Data section
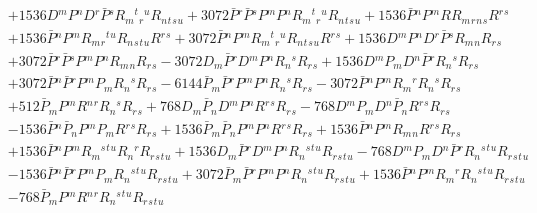 \begin{align}
  \nonumber \\&  
 + 1536 D{}^{m}P{}^{n} D{}^{r}\bar P{}^{s} R{}_{m}{}^{t}{}_{r}{}^{u} R{}_{n}{}_{t}{}_{s}{}_{u} 
 + 3072 \bar P{}^{r} \bar P{}^{s} P{}^{m} P{}^{n} R{}_{m}{}^{t}{}_{r}{}^{u} R{}_{n}{}_{t}{}_{s}{}_{u} 
 + 1536 \bar P{}^{n} P{}^{m} R R{}_{m}{}_{r}{}_{n}{}_{s} R{}^{r}{}^{s} 
  \nonumber \\& 
 + 1536 \bar P{}^{n} P{}^{m} R{}_{m}{}_{r}{}^{t}{}^{u} R{}_{n}{}_{s}{}_{t}{}_{u} R{}^{r}{}^{s} 
 + 3072 \bar P{}^{n} P{}^{m} R{}_{m}{}^{t}{}_{r}{}^{u} R{}_{n}{}_{t}{}_{s}{}_{u} R{}^{r}{}^{s} 
 + 1536 D{}^{m}P{}^{n} D{}^{r}\bar P{}^{s} R{}_{m}{}_{n} R{}_{r}{}_{s} 
   \nonumber \\& 
 + 3072 \bar P{}^{r} \bar P{}^{s} P{}^{m} P{}^{n} R{}_{m}{}_{n} R{}_{r}{}_{s} 
 - 3072 D{}_{m}\bar P{}^{r} D{}^{m}P{}^{n} R{}_{n}{}^{s} R{}_{r}{}_{s} 
 + 1536 D{}^{m}P{}_{m} D{}^{n}\bar P{}^{r} R{}_{n}{}^{s} R{}_{r}{}_{s} 
   \nonumber \\& 
 + 3072 \bar P{}^{n} \bar P{}^{r} P{}^{m} P{}_{m} R{}_{n}{}^{s} R{}_{r}{}_{s} 
 - 6144 \bar P{}_{m} \bar P{}^{r} P{}^{m} P{}^{n} R{}_{n}{}^{s} R{}_{r}{}_{s} 
 - 3072 \bar P{}^{n} P{}^{m} R{}_{m}{}^{r} R{}_{n}{}^{s} R{}_{r}{}_{s} 
   \nonumber \\& 
 + 512 \bar P{}_{m} P{}^{m} R{}^{n}{}^{r} R{}_{n}{}^{s} R{}_{r}{}_{s} 
 + 768 D{}_{m}\bar P{}_{n} D{}^{m}P{}^{n} R{}^{r}{}^{s} R{}_{r}{}_{s} 
 - 768 D{}^{m}P{}_{m} D{}^{n}\bar P{}_{n} R{}^{r}{}^{s} R{}_{r}{}_{s} 
   \nonumber \\& 
 - 1536 \bar P{}^{n} \bar P{}_{n} P{}^{m} P{}_{m} R{}^{r}{}^{s} R{}_{r}{}_{s} 
 + 1536 \bar P{}_{m} \bar P{}_{n} P{}^{m} P{}^{n} R{}^{r}{}^{s} R{}_{r}{}_{s} 
 + 1536 \bar P{}^{n} P{}^{m} R{}_{m}{}_{n} R{}^{r}{}^{s} R{}_{r}{}_{s} 
   \nonumber \\& 
 + 1536 \bar P{}^{n} P{}^{m} R{}_{m}{}^{s}{}^{t}{}^{u} R{}_{n}{}^{r} R{}_{r}{}_{s}{}_{t}{}_{u} 
 + 1536 D{}_{m}\bar P{}^{r} D{}^{m}P{}^{n} R{}_{n}{}^{s}{}^{t}{}^{u} R{}_{r}{}_{s}{}_{t}{}_{u} 
 - 768 D{}^{m}P{}_{m} D{}^{n}\bar P{}^{r} R{}_{n}{}^{s}{}^{t}{}^{u} R{}_{r}{}_{s}{}_{t}{}_{u} 
   \nonumber \\& 
 - 1536 \bar P{}^{n} \bar P{}^{r} P{}^{m} P{}_{m} R{}_{n}{}^{s}{}^{t}{}^{u} R{}_{r}{}_{s}{}_{t}{}_{u} + 3072 \bar P{}_{m} \bar P{}^{r} P{}^{m} P{}^{n} R{}_{n}{}^{s}{}^{t}{}^{u} R{}_{r}{}_{s}{}_{t}{}_{u} + 1536 \bar P{}^{n} P{}^{m} R{}_{m}{}^{r} R{}_{n}{}^{s}{}^{t}{}^{u} R{}_{r}{}_{s}{}_{t}{}_{u} 
   \nonumber \\& 
 - 768 \bar P{}_{m} P{}^{m} R{}^{n}{}^{r} R{}_{n}{}^{s}{}^{t}{}^{u} R{}_{r}{}_{s}{}_{t}{}_{u} 

\end{align}
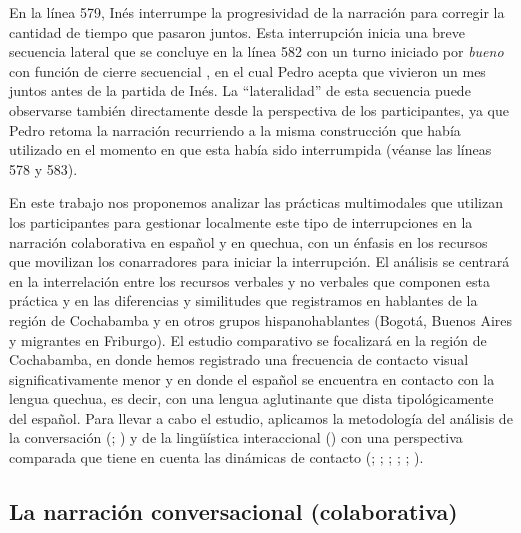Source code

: \documentclass[output=paper]{../langscibook}
\begin{document}
En la línea 579, Inés interrumpe la progresividad de la narración para corregir la cantidad de tiempo que pasaron juntos. Esta interrupción inicia una breve secuencia lateral que se concluye en la línea 582 con un turno iniciado por \textit{bueno} \citep{Raymond2018} con función de cierre secuencial \citep{Park2010}, en el cual Pedro acepta que vivieron un mes juntos antes de la partida de Inés. La “lateralidad” de esta secuencia puede observarse también directamente desde la perspectiva de los participantes, ya que Pedro retoma la narración recurriendo a la misma construcción que había utilizado en el momento en que esta había sido interrumpida (véanse las líneas 578 y 583). 

En este trabajo nos proponemos analizar las prácticas multimodales que utilizan los participantes para gestionar localmente este tipo de interrupciones en la narración colaborativa en español y en quechua, con un énfasis en los recursos que movilizan los conarradores para iniciar la interrupción. El análisis se centrará en la interrelación entre los recursos verbales y no verbales que componen esta práctica y en las diferencias y similitudes que registramos en hablantes de la región de Cochabamba y en otros grupos hispanohablantes (Bogotá, Buenos Aires y migrantes en Friburgo). El estudio comparativo se focalizará en la región de Cochabamba, en donde hemos registrado una frecuencia de contacto visual significativamente menor y en donde el español se encuentra en contacto con la lengua quechua, es decir, con una lengua aglutinante que dista tipológicamente del español. Para llevar a cabo el estudio, aplicamos la metodología del análisis de la conversación (\citealt{Sacks1995}; \citealt{Schegloff2007}) y de la lingüística interaccional (\citealt{Couper-KuhlenSelting2017}) con una perspectiva comparada que tiene en cuenta las dinámicas de contacto (\citealt{MartínezSperanza2009}; \citealt{Pfänder2009};  \citealt{SotoRodríguez2013}; \citealt{Blestel2015habiasido}; \citealt{Dankel2015}; \citealt{PalaciosAlcaine2017book}).

\subsection{La narración conversacional (colaborativa)}
\end{document}
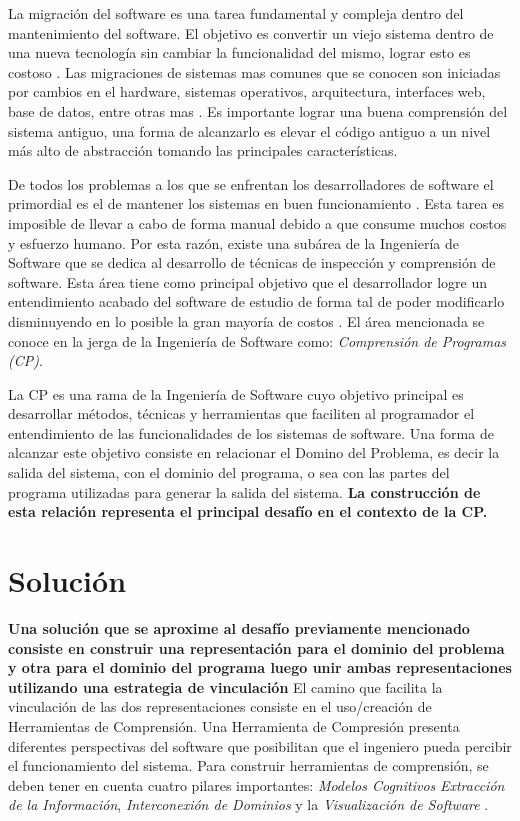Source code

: \documentclass[12pt]{report}
\begin{document}
La migración del software es una tarea fundamental y compleja dentro del mantenimiento del software. El objetivo es convertir un viejo sistema dentro de una nueva tecnología sin cambiar la funcionalidad del mismo, lograr esto es costoso \cite{WHAFVR11}. Las migraciones de sistemas mas comunes que se conocen son iniciadas por cambios en el hardware, sistemas operativos, arquitectura, interfaces web, base de datos, entre otras mas \cite{MMFAF07}. Es importante lograr una buena comprensión del sistema antiguo, una forma de alcanzarlo es elevar el código antiguo a un nivel más alto de abstracción tomando las principales características.

De todos los problemas a los que se enfrentan los desarrolladores de software el primordial es el de mantener los sistemas en buen funcionamiento \cite{VMAVA95}. 
Esta tarea es imposible de llevar a cabo de forma manual debido a que consume muchos costos y esfuerzo humano. 
Por esta razón, existe una subárea de la Ingeniería de Software que se  
dedica al desarrollo de técnicas de inspección y comprensión de software. 
Esta área tiene como principal objetivo que el desarrollador logre un entendimiento 
acabado del software de estudio de forma tal de poder modificarlo disminuyendo en lo posible la gran mayoría de costos \cite{BRM10}. 
El área mencionada se conoce en la jerga de la Ingeniería de Software como: \textit{Comprensión de Programas (CP)}.

La CP es una rama de la Ingeniería de Software cuyo objetivo 
principal es desarrollar métodos, técnicas y herramientas que faciliten al programador 
el entendimiento de las funcionalidades de los sistemas de software.
Una forma de alcanzar este objetivo consiste en relacionar el Domino del Problema, 
es decir la salida del sistema, con el dominio del programa, o sea 
con las partes del programa utilizadas para generar la salida del sistema.
\textbf{La construcción de esta relación representa el principal desafío en el contexto de la CP.}



\section{Solución}

\textbf{Una solución que se aproxime al desafío previamente mencionado consiste en construir una representación para el dominio del problema y otra para el dominio del programa luego unir ambas representaciones utilizando una estrategia de vinculación} 
El camino que facilita la vinculación de las dos representaciones consiste en el uso/creación de Herramientas de Comprensión. 
Una Herramienta de Compresión presenta diferentes perspectivas del software que posibilitan que el ingeniero pueda percibir el funcionamiento del sistema. 
Para construir herramientas de comprensión, se deben tener en cuenta cuatro pilares importantes: \textit{Modelos Cognitivos}
\textit{Extracción de la Información},
\textit{Interconexión de Dominios} y la
\textit{Visualización de Software} \cite{STOREY99,BROOK82}.
\end{document}
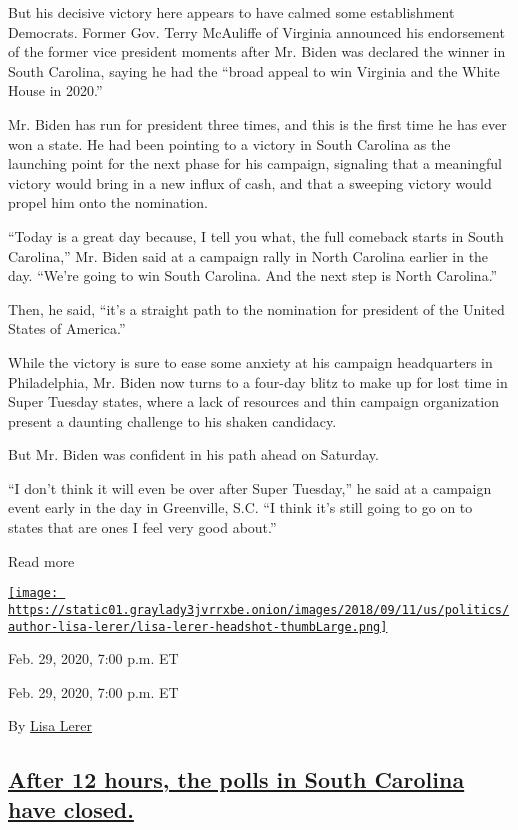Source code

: But his decisive victory here appears to have calmed some establishment
Democrats. Former Gov. Terry McAuliffe of Virginia announced his
endorsement of the former vice president moments after Mr. Biden was
declared the winner in South Carolina, saying he had the ``broad appeal
to win Virginia and the White House in 2020.''

Mr. Biden has run for president three times, and this is the first time
he has ever won a state. He had been pointing to a victory in South
Carolina as the launching point for the next phase for his campaign,
signaling that a meaningful victory would bring in a new influx of cash,
and that a sweeping victory would propel him onto the nomination.

``Today is a great day because, I tell you what, the full comeback
starts in South Carolina,'' Mr. Biden said at a campaign rally in North
Carolina earlier in the day. ``We're going to win South Carolina. And
the next step is North Carolina.''

Then, he said, ``it's a straight path to the nomination for president of
the United States of America.''

While the victory is sure to ease some anxiety at his campaign
headquarters in Philadelphia, Mr. Biden now turns to a four-day blitz to
make up for lost time in Super Tuesday states, where a lack of resources
and thin campaign organization present a daunting challenge to his
shaken candidacy.

But Mr. Biden was confident in his path ahead on Saturday.

``I don't think it will even be over after Super Tuesday,'' he said at a
campaign event early in the day in Greenville, S.C. ``I think it's still
going to go on to states that are ones I feel very good about.''

Read more

\href{https://www.nytimes3xbfgragh.onion/by/lisa-lerer}{\texttt{[image: https://static01.graylady3jvrrxbe.onion/images/2018/09/11/us/politics/author-lisa-lerer/lisa-lerer-headshot-thumbLarge.png]}}

Feb. 29, 2020, 7:00 p.m. ET

Feb. 29, 2020, 7:00 p.m. ET

By \href{https://www.nytimes3xbfgragh.onion/by/lisa-lerer}{Lisa Lerer}

\hypertarget{after-12-hours-the-polls-in-south-carolina-have-closed}{%
\subsection{\texorpdfstring{\protect\hyperlink{after-12-hours-the-polls-in-south-carolina-have-closed}{After
12 hours, the polls in South Carolina have
closed.}}{After 12 hours, the polls in South Carolina have closed.}}\label{after-12-hours-the-polls-in-south-carolina-have-closed}}

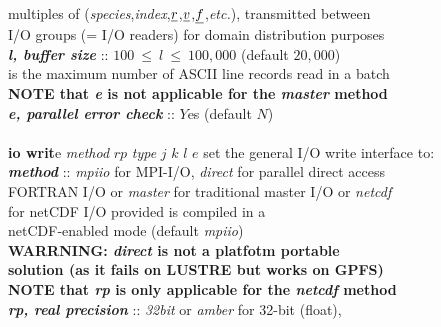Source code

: \begin{tabbing}
\>                                              \> \phantom{xxxx} multiples of ({\em species},{\em index},$\mbox{$\underline{r}$}$,$\mbox{$\underline{v}$}$,$\mbox{$\underline{f}$}$,{\em etc.}), transmitted between \\
\>                                              \> \phantom{xxxx} I/O groups (= I/O readers) for domain distribution purposes \\
\>                                              \> {\bf \em l, buffer size} :: $100~\le~l~\le~100,000$ (default $20,000$) \\
\>                                              \> \phantom{x} is the maximum number of ASCII line records read in a batch \\
\>                                              \> {\bf NOTE that {\em e} is not applicable for the {\em master} method} \\
\>                                              \> \phantom{xxx} {\bf \em e, parallel error check} :: $Y$es (default $N$) \\
\>                                              \> \\
\> {\bf io writ}e {\em method} $rp$ {\em type} $j$ $k$ $l$ $e$ \> set the general I/O write interface to: \\
\>                                              \> {\bf \em method} :: {\em mpiio} for MPI-I/O, {\em direct} for parallel direct access \\
\>                                              \> \phantom{x} FORTRAN I/O or {\em master} for traditional master I/O or {\em netcdf} \\
\>                                              \> \phantom{x} for netCDF I/O provided \D is compiled in a \\
\>                                              \> \phantom{x} netCDF-enabled mode (default {\em mpiio}) \\
\>                                              \> \phantom{x} {\bf WARRNING: {\em direct} is not a platfotm portable} \\
\>                                              \> \phantom{x} {\bf solution (as it fails on LUSTRE but works on GPFS)} \\
\>                                              \> {\bf NOTE that {\em rp} is only applicable for the {\em netcdf} method} \\
\>                                              \> {\bf \em rp, real precision} :: {\em 32bit} or {\em amber} for 32-bit (float), \\

\end{tabbing}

Try it
In the listing above, find the line containing "De todos los" and the line containing "acabado del software", then repeat those two lines and everything between them exactly.

Expected answer
De todos los problemas a los que se enfrentan los desarrolladores de software el primordial es el de mantener los sistemas en buen funcionamiento \cite{VMAVA95}. 
Esta tarea es imposible de llevar a cabo de forma manual debido a que consume muchos costos y esfuerzo humano. 
Por esta razón, existe una subárea de la Ingeniería de Software que se  
dedica al desarrollo de técnicas de inspección y comprensión de software. 
Esta área tiene como principal objetivo que el desarrollador logre un entendimiento 
acabado del software de estudio de forma tal de poder modificarlo disminuyendo en lo posible la gran mayoría de costos \cite{BRM10}. 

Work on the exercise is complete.